Yukarıda parantez arasında da bahsettiğim üzere, 4054 Sayılı Kanunun bir de m.6 hükmü var çeşitli ihlal durumlarını düzenleyen. Maddenin giriş şöyle: “Bir veya birden fazla teşebbüsün ülkenin bütününde ya da bir bölümünde bir mal veya hizmet piyasasındaki hakim durumunu tek başına yahut başkaları ile yapacağı anlaşmalar ya da birlikte davranışlar ile kötüye kullanması hukuka aykırı ve yasaktır.” Buradaki mesele, hakim durumda olan bir teşebbüs (ya da birlikte hakim durumda olan teşebbüslerin) tek taraflı bir takım davranışları ile rekabeti sınırlayıcı davranışlar içerisine girmesidir. Hakim durumda olmak, piyasanın ağırlıklı dominant gücü olmayı gerektirir. Tek ölçütü pazar payı değil ise de, en önemli ölçütünün bu olduğu söylenebilir. Örneğin, Rekabet Kurumunun kararlarıyla tescillenmiş olduğu üzere Efes Pilsen, kendi piyasasının %85’inden fazla bir kısmına sahiptir ve piyasada hakim durumdadır. Bir teşebbüsün hakim durumda olması demek (ki bu tekel ile aynı şey değildir, tekelde; adından da anlaşılacağı üzere “tüm pazarın tek bir oyuncuya ait olması” durumu vardır), tüketicinin alacağı mal ve hizmet hususunda o teşebbüsün kararlarına fazlasıyla bağlı olması demektir. Bunu şöyle bir örnekle izah edelim: Şayet bir pazarda hakim durumda iseniz, zaten yeterince iyi kar elde ediyor yahut ürün satıyorsunuz demektir.

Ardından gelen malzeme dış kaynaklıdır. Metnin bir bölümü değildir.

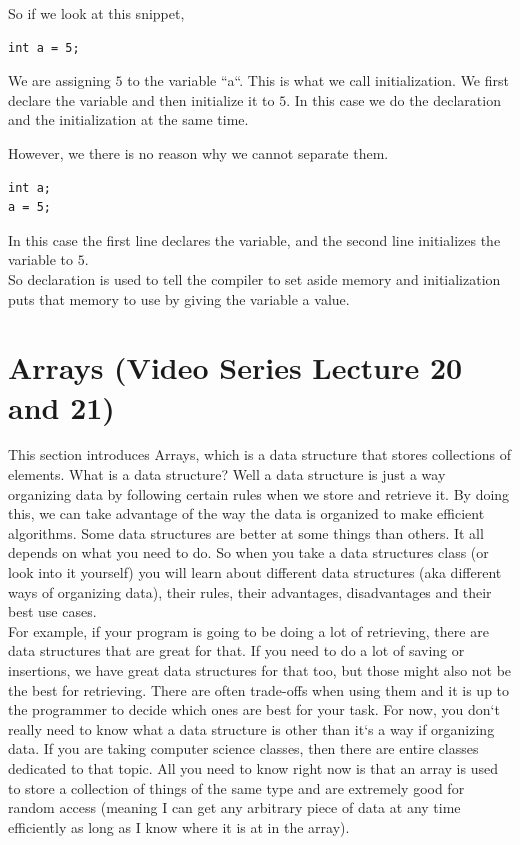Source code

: \documentclass[11]{article}
\begin{document}
So if we look at this snippet, 

\begin{lstlisting}
int a = 5;
\end{lstlisting}

We  are assigning $5$ to the variable ``a``. This is what we call initialization. We first declare the variable and then initialize it to $5$. In this case we do the declaration and the initialization at the same time. 

However, we there is no reason why we cannot separate them.
\begin{lstlisting}
int a;
a = 5;
\end{lstlisting}

In this case the first line declares the variable, and the second line initializes the variable to $5$.\\

So declaration is used to tell the compiler to set aside memory and initialization puts that memory to use by giving the variable a value.

\section{Arrays (Video Series Lecture 20 and 21)}
This section introduces Arrays, which is a data structure that stores collections of elements. What is a data structure? Well a data structure is just a way organizing data by following certain rules when we store and retrieve it. By doing this, we can take advantage of the way the data is organized to make efficient algorithms. Some data structures are better at some things than others. It all depends on what you need to do. So when you take a data structures class (or look into it yourself) you will learn about different data structures (aka different ways of organizing data), their rules, their advantages, disadvantages and their best use cases.\\

For example, if your program is going to be doing a lot of retrieving, there are data structures that are great for that. If you need to do a lot of saving or insertions, we have great data structures for that too, but those might also not be the best for retrieving. There are often trade-offs when using them and it is up to the programmer to decide which ones are best for your task. For now, you don`t really need to know what a data structure is other than it`s a way if organizing data. If you are taking computer science classes, then there are entire classes dedicated to that topic. All you need to know right now is that an array is used to store a collection of things of the same type and are extremely good for random access (meaning I can get any arbitrary piece of data at any time efficiently as long as I know where it is at in the array).
\end{document}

Dolayısıyla, ar-ge çalışmalarına yeterince bütçe ayırmak, sizin için manasız gelebilir. Şayet bu davranışınızla, normal koşullarda rekabetçi bir piyasadaki bir oyuncudan beklenebilecek inovasyonu sağlamıyorsanız tüketicinin zararına teknik gelişimi kısıtlamışsınızdır demektir; hukuku çiğnemiş olursunuz. Veya çıkıp da, “zaten herkes benim ürünlerimi/hizmetlerimi alıyor; üç kuruşa değil de on kuruşa satayım’ diyemezsiniz. Pazardaki payı %2 olan bir oyuncu, canı isterse beş yüz kuruşa da satar elbette; ama piyasanın dinamiğini yönlendiren, tüketici davranışını belirleyen; hele hele de tüketicinin bir şekilde size mecbur olduğu hallerde dilediğiniz fiyatı çekemezsiniz; bunun bir sınırı olur. Yani Murat Beyin ifadelerinin bütün teşebbüsler açısından hukuken isabetli olduğunu söylemek mümkün değil.

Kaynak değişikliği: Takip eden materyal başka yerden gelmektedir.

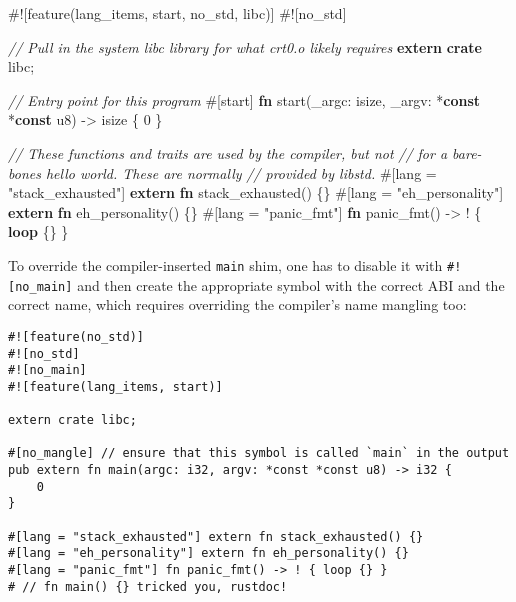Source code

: \documentclass[a4paper,]{book}
\newenvironment{Shaded}{\begin{snugshade}}{\end{snugshade}}
\newcommand{\KeywordTok}[1]{\textcolor[rgb]{0.13,0.29,0.53}{\textbf{{#1}}}}
\newcommand{\DataTypeTok}[1]{\textcolor[rgb]{0.13,0.29,0.53}{{#1}}}
\newcommand{\DecValTok}[1]{\textcolor[rgb]{0.00,0.00,0.81}{{#1}}}
\newcommand{\StringTok}[1]{\textcolor[rgb]{0.31,0.60,0.02}{{#1}}}
\newcommand{\CommentTok}[1]{\textcolor[rgb]{0.56,0.35,0.01}{\textit{{#1}}}}
\newcommand{\AttributeTok}[1]{\textcolor[rgb]{0.77,0.63,0.00}{{#1}}}
\newcommand{\NormalTok}[1]{{#1}}
\begin{document}
\begin{Shaded}
\begin{Highlighting}[]
\AttributeTok{#![}\NormalTok{feature}\AttributeTok{(}\NormalTok{lang_items}\AttributeTok{,} \NormalTok{start}\AttributeTok{,} \NormalTok{no_std}\AttributeTok{,} \NormalTok{libc}\AttributeTok{)]}
\AttributeTok{#![}\NormalTok{no_std}\AttributeTok{]}

\CommentTok{// Pull in the system libc library for what crt0.o likely requires}
\KeywordTok{extern} \KeywordTok{crate} \NormalTok{libc;}

\CommentTok{// Entry point for this program}
\AttributeTok{#[}\NormalTok{start}\AttributeTok{]}
\KeywordTok{fn} \NormalTok{start(_argc: }\DataTypeTok{isize}\NormalTok{, _argv: *}\KeywordTok{const} \NormalTok{*}\KeywordTok{const} \DataTypeTok{u8}\NormalTok{) -> }\DataTypeTok{isize} \NormalTok{\{}
    \DecValTok{0}
\NormalTok{\}}

\CommentTok{// These functions and traits are used by the compiler, but not}
\CommentTok{// for a bare-bones hello world. These are normally}
\CommentTok{// provided by libstd.}
\AttributeTok{#[}\NormalTok{lang }\AttributeTok{=} \StringTok{"stack_exhausted"}\AttributeTok{]} \KeywordTok{extern} \KeywordTok{fn} \NormalTok{stack_exhausted() \{\}}
\AttributeTok{#[}\NormalTok{lang }\AttributeTok{=} \StringTok{"eh_personality"}\AttributeTok{]} \KeywordTok{extern} \KeywordTok{fn} \NormalTok{eh_personality() \{\}}
\AttributeTok{#[}\NormalTok{lang }\AttributeTok{=} \StringTok{"panic_fmt"}\AttributeTok{]} \KeywordTok{fn} \NormalTok{panic_fmt() -> ! \{ }\KeywordTok{loop} \NormalTok{\{\} \}}
\end{Highlighting}
\end{Shaded}

To override the compiler-inserted \texttt{main} shim, one has to disable
it with \texttt{\#!{[}no\_main{]}} and then create the appropriate
symbol with the correct ABI and the correct name, which requires
overriding the compiler's name mangling too:

\begin{verbatim}
#![feature(no_std)]
#![no_std]
#![no_main]
#![feature(lang_items, start)]

extern crate libc;

#[no_mangle] // ensure that this symbol is called `main` in the output
pub extern fn main(argc: i32, argv: *const *const u8) -> i32 {
    0
}

#[lang = "stack_exhausted"] extern fn stack_exhausted() {}
#[lang = "eh_personality"] extern fn eh_personality() {}
#[lang = "panic_fmt"] fn panic_fmt() -> ! { loop {} }
# // fn main() {} tricked you, rustdoc!
\end{verbatim}
\end{document}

Gelgelelim, mevzubahis soruşturma Kurumun ifadesine göre “m. 4 üzerinden” açıldığı için olayda bu gibi bir pürüz olmadığı söylenebilir. Yani aslında bu son ihtimal, halihazırda zaten ihtimal olmaktan çıkmış durumda; ancak Teknoseyir kullanıcılarını bir miktar daha bilgilendirmek adına bu meseleye de değindim.

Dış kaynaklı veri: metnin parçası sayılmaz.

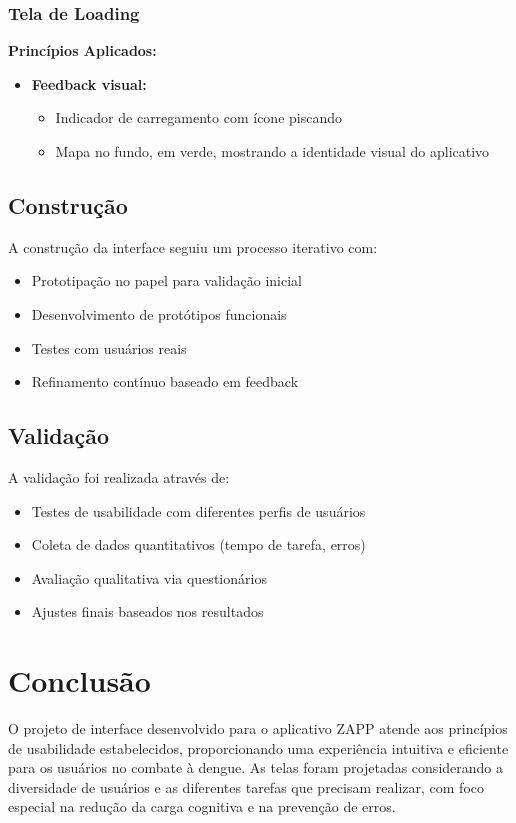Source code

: \documentclass[a5paper, 12pt]{article}
\begin{document}
\subsubsection{Tela de Loading}
\textbf{Princípios Aplicados:}
\begin{itemize}[leftmargin=*]
    \item \textbf{Feedback visual:}
    \begin{itemize}
        \item Indicador de carregamento com ícone piscando
        \item Mapa no fundo, em verde, mostrando a identidade visual do aplicativo
    \end{itemize}
\end{itemize}

\subsection{Construção}
A construção da interface seguiu um processo iterativo com:
\begin{itemize}
\item Prototipação no papel para validação inicial
\item Desenvolvimento de protótipos funcionais
\item Testes com usuários reais
\item Refinamento contínuo baseado em feedback
\end{itemize}

\subsection{Validação}
A validação foi realizada através de:
\begin{itemize}
\item Testes de usabilidade com diferentes perfis de usuários
\item Coleta de dados quantitativos (tempo de tarefa, erros)
\item Avaliação qualitativa via questionários
\item Ajustes finais baseados nos resultados
\end{itemize}

\section{Conclusão}
O projeto de interface desenvolvido para o aplicativo ZAPP atende aos princípios de usabilidade estabelecidos, proporcionando uma experiência intuitiva e eficiente para os usuários no combate à dengue. As telas foram projetadas considerando a diversidade de usuários e as diferentes tarefas que precisam realizar, com foco especial na redução da carga cognitiva e na prevenção de erros.
\end{document}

Son olarak önemle eklemem gereken şeyler var:

Elbette, bu yazı ve örnekler tamamen anlatım ve bilgilendirme amaçlıdır. İhtimaller üzerine genel geçer yorumlar ihtiva etmektedir. Hukuken bazı ifadelerin de bir hayli noksanı vardır; lakin bu meseleleri bu kadar kısa bir alanda rekabet hukuku hususunda uzman bilgisi bulunmayan ve hukukçu olmayan bir kitleye izahın başka bir yolu da yoktur. En ehemmiyetli husus ise elbette şu: Bahsi geçen teşebbüsler ve bunların piyasaları hakkında hiçbir fikir sahibi değilim ve asla soruşturmanın nasıl sonuçlanacağına dair bir öngörüde bulunmuyorum. Aslolan, kusursuz olmaktır; kusur, varsa ispat edilir. Haliyle, an itibarıyla benim nazarımda kusursuz bulunan, her biri alanında saygın ve yüz binlerce tüketiciye ulaşan bu teşebbüslerin vaziyetini ve işin doğrusunu Rekabet Kurumu ve olası bir başvuru halinde Danıştay takdir edecektir.

Epeyce uzun bir yazı oldu. Umarım açıklayıcı olabilmişimdir. Buraya kadar okuma zahmetinde bulunanlara teşekkürü bir borç bilirim.

Tüm Teknoseyir camiasına en iyi dileklerimi sunarım.

BeğenFavori PaylaşYorum yap
Önceki yorumları gör 6 / 9
  • Erman Arslan @arslanerman

    Elinize sağlık çok değerli bi paylaşım olmuş.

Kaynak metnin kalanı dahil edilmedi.